# Directions:
Your answer should be the records again, unchanged in wording and free of images.

# Input data:

--------------------------------

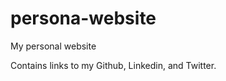 persona-website
===============

My personal website

Contains links to my Github, Linkedin, and Twitter.
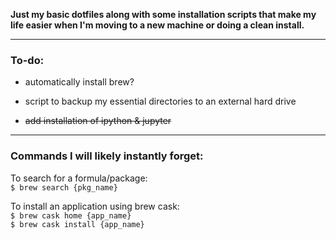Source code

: **Just my basic dotfiles along with some installation scripts that make my life easier when I'm moving to a new machine or doing a clean install.**


---
### To-do:
* automatically install brew?

* script to backup my essential directories to an external hard drive

* ~~add installation of ipython & jupyter~~

---
### Commands I will likely instantly forget: 
To search for a formula/package:  
`$ brew search {pkg_name}` 

To install an application using brew cask:  
`$ brew cask home {app_name}`  
`$ brew cask install {app_name} `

--------------------------------

# Exercise answer:
 persona-website
===============

My personal website

Contains links to my Github, Linkedin, and Twitter.
Source code

: **Just my basic dotfiles along with some installation scripts that make my life easier when I'm moving to a new machine or doing a clean install.**


---
### To-do:
* automatically install brew?

* script to backup my essential directories to an external hard drive

* ~~add installation of ipython & jupyter~~

---
### Commands I will likely instantly forget: 
To search for a formula/package:  
`$ brew search {pkg_name}` 

To install an application using brew cask:  
`$ brew cask home {app_name}`  
`$ brew cask install {app_name} `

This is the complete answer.